SBY lantas membantah segala hal terkait penyebutan namanya di dalam sidang kasus korupsi proyek e-KTP di Pengadilan Tipikor Jakarta pada 25 Januari 2018 lalu. SBY menganggap, di balik penyebutan namanya merupakan sebuah konspirasi dan fitnah. Sehingga, ia pun berupaya melakukan pelaporan terkait fitnah yang dialaminya tersebut ke Bareskrim Polri. "Ini skenario siapa? Konspirasi model apa?" SBY mempertanyakan.

SBY: Selama Presiden, Tak Ada yang Lapor Minta E-KTP Disetop

Mendapat laporan dari SBY, Bareskrim Polri pun menerimanya. Mereka akan melakukan penyelidikan. Kepala Biro Penerangan Masyarakat Humas Polri, Brigjen Pol Mohammad Iqbal, menyatakan penyidik akan mengumpulkan dan mempelajari bukti-bukti. Jika ditemukan ada bukti yang menunjukkan perbuatan melawan hukum, polisi akan meningkatkan status perkara dari penyelidikan ke penyidikan. "Apabila penyelidik yakin menemukan bukti-bukti adanya dugaan perbuatan melawan hukum, tentunya akan ditingkatkan ke penyidikan," kata Iqbal.

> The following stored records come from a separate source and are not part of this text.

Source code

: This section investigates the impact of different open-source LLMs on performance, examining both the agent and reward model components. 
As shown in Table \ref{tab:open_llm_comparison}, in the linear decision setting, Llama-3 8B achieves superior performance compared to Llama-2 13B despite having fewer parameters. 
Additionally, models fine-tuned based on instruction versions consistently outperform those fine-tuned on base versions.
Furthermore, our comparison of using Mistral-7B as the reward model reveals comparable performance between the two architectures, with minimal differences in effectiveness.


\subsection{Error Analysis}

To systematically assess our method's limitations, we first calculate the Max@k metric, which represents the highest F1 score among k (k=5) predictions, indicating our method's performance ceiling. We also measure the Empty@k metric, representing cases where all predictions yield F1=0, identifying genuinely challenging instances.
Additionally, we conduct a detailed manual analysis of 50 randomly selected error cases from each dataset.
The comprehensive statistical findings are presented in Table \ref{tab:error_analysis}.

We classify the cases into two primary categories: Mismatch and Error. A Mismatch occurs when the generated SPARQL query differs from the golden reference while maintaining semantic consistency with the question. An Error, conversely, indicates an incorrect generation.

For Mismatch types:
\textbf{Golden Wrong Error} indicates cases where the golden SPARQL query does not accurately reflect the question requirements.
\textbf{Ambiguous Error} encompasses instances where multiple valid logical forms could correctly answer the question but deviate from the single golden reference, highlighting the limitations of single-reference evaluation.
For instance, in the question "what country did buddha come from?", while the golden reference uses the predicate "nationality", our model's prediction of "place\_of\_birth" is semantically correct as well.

Sementara, Kuasa Hukum Setya Novanto, Firman Wijaya, menanggapi santai langkah SBY yang melaporkannya ke Bareskrim Polri atas tuduhan penggiringan opini dalam persidangan e-KTP. Menurut Firman, seharusnya SBY bisa menghormati proses persidangan. Sebab, dalam sidang itu semua terbuka demi kepentingan pembuktian.

Reaksi di Kubu PDIP

Penyebutan Puan dalam kasus korupsi e-KTP juga membuat PDIP bereaksi. Meskipun tidak sedramatis SBY. Politikus PDIP Masinton Pasaribu hanya menilai tudingan itu tidak berdasar. "Ya itu kan yang tudingan-tudingan gitu kan harus bisa dibuktikan, kalau secara hukum ya," kata Masinton kepada VIVA, Rabu, 7 Februari 2018.

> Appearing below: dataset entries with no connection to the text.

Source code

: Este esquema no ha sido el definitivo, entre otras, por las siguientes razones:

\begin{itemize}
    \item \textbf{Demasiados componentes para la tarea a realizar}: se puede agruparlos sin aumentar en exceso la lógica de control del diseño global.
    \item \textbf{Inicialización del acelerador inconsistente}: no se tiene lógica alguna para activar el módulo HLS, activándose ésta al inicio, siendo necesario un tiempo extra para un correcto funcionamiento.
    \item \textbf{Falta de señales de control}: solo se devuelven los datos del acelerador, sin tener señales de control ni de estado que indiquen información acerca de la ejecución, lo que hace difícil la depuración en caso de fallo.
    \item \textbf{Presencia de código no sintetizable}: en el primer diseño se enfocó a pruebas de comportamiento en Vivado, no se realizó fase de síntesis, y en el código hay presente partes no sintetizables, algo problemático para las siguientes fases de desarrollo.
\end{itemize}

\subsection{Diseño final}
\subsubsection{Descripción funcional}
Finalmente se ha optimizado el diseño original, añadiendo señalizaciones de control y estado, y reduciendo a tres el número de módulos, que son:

Menurut Masinton, tudingan itu bisa dianggap sebagai pembunuhan karakter jika tak bisa dibuktikan. "Kalau cuma tudingan untuk bangun persepsi buruk terhadap orang-orang tertentu," ujarnya. Masinton mengaku tak tahu motif penyebutan nama Puan dalam pusaran kasus e-KTP ini. Menurut dia, motif itu bisa saja menjadi politis jika motif hukumnya tak kuat. "Ya kalau dia enggak ada bukti kan berarti punya motif tertentu, motif tertentu kan bisa motif politik. Ya harusnya pernyataan-pernyataan gitu enggak perlu ditanggapi kalau enggak ada bukti-bukti," kata Masinton.

Sementara itu, Kepala Badan Bantuan Hukum dan Advokasi Pusat PDIP, Junimart Girsang, menyindir seharusnya pengacara Novanto bisa profesional dalam membela kliennya. Hal itu karena Firman Wijaya menyatakan bahwa pihaknya menunggu jaksa KPK yang berinisiatif untuk menghadirkan Puan Maharani dalam sidang perkara korupsi e-KTP. "Saya kira seorang pengacara harus paham hukum dan anatomi hukum juga. Seorang pengacara yang andal membela hak kliennya secara profesional. Seorang saksi dalam perkara pidana bisa disebut saksi yang pertama apabila dia ada dalam berita acara pemeriksaan (BAP), pernah diperiksa," kata Junimart saat dihubungi, Selasa, 6 Februari 2018.

Junimart menekankan seseorang bisa menjadi saksi atas perintah majelis hakim. Sepanjang tak ada perintah majelis hakim maka tak akan pernah seseorang bisa diperiksa sebagai saksi. "Jadi tak boleh beralasan semua ketua fraksi sudah pernah dipanggil, tentu mereka sudah pernah diperiksa, di-BAP. Jadi bagaimana mungkin secara hukum acara dipanggil sebagai saksi dan dia tak tahu dalam rangka apa dia dipanggil," tutur Junimart. Lagi pula, kata dia, sejauh ini KPK belum pernah memeriksa Puan sebagai saksi. "Enggak pernah diperiksa, enggak pernah dimintai keterangan. Kan tak boleh juga. Kecuali atas perintah majelis hakim," kata Junimart.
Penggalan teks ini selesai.